SkillSight: Efficient First-Person Skill Assessment with Gaze
This addresses the problem of efficient skill assessment for users learning physical skills via smart glasses, representing a novel approach with practical power savings.
The paper tackled automatic skill assessment from first-person data by introducing SkillSight, which uses a two-stage framework to model gaze and video for predicting skill level and then distills a gaze-only model. The gaze-only student model achieved high accuracy with 73x less power than competing methods.

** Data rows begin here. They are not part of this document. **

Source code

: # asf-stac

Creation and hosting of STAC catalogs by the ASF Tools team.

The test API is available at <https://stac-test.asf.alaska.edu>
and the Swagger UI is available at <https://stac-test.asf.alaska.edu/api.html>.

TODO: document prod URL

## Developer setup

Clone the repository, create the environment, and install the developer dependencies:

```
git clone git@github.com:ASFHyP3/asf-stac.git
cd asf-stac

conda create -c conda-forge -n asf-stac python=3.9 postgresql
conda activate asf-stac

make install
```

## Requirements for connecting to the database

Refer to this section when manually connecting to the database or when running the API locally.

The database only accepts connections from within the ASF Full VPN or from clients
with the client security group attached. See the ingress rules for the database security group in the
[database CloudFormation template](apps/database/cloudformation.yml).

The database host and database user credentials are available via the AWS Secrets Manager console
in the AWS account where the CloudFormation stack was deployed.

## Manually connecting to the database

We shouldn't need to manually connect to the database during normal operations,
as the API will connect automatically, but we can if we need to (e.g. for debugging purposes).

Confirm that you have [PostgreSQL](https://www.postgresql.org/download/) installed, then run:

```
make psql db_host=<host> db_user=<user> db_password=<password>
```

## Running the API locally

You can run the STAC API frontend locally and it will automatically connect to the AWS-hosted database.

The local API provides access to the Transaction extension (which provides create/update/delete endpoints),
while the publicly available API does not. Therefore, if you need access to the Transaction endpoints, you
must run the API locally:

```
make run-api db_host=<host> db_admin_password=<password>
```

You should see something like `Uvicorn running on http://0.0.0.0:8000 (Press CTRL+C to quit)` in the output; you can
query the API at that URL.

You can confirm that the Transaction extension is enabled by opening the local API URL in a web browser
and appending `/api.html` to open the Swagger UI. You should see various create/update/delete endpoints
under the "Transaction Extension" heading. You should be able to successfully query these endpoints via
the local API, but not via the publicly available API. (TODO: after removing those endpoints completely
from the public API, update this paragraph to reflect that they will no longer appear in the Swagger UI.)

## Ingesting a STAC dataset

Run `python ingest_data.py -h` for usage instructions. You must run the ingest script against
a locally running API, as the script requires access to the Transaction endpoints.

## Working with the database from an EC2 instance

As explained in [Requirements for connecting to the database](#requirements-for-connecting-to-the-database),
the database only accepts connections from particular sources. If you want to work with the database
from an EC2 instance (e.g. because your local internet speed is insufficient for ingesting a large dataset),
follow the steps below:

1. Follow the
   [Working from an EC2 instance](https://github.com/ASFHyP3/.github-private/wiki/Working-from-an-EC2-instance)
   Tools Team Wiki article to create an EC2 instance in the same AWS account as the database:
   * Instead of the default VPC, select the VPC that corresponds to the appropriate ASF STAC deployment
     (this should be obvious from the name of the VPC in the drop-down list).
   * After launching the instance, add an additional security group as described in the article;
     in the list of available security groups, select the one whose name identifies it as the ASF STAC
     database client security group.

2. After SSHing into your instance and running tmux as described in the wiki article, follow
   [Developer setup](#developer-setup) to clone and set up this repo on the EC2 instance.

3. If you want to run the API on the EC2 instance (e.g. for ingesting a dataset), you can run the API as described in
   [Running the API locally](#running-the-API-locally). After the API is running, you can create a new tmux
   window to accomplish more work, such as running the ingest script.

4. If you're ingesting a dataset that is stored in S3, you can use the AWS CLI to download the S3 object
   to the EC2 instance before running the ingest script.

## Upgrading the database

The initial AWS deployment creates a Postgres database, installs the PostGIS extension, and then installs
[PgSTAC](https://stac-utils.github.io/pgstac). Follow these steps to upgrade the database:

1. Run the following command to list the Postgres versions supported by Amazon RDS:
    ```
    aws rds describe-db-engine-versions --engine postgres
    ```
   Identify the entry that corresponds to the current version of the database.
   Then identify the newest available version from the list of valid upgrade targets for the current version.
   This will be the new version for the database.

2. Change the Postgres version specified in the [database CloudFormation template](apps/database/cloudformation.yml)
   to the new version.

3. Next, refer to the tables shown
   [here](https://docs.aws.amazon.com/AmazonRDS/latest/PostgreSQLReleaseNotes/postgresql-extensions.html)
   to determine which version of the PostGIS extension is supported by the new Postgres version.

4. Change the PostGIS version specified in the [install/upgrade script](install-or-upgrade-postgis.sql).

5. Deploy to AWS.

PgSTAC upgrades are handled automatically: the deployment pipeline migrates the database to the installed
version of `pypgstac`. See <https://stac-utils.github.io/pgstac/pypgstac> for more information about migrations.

Egocentric perception on smart glasses could transform how we learn new skills in the physical world, but automatic skill assessment remains a fundamental technical challenge. We introduce SkillSight for power-efficient skill assessment from first-person data. Central to our approach is the hypothesis that skill level is evident not only in how a person performs an activity (video), but also in how they direct their attention when doing so (gaze). Our two-stage framework first learns to jointly model gaze and egocentric video when predicting skill level, then distills a gaze-only student model. At inference, the student model requires only gaze input, drastically reducing power consumption by eliminating continuous video processing. Experiments on three datasets spanning cooking, music, and sports establish, for the first time, the valuable role of gaze in skill understanding across diverse real-world settings. Our SkillSight teacher model achieves state-of-the-art performance, while our gaze-only student variant maintains high accuracy using 73x less power than competing methods. These results pave the way for in-the-wild AI-supported skill learning.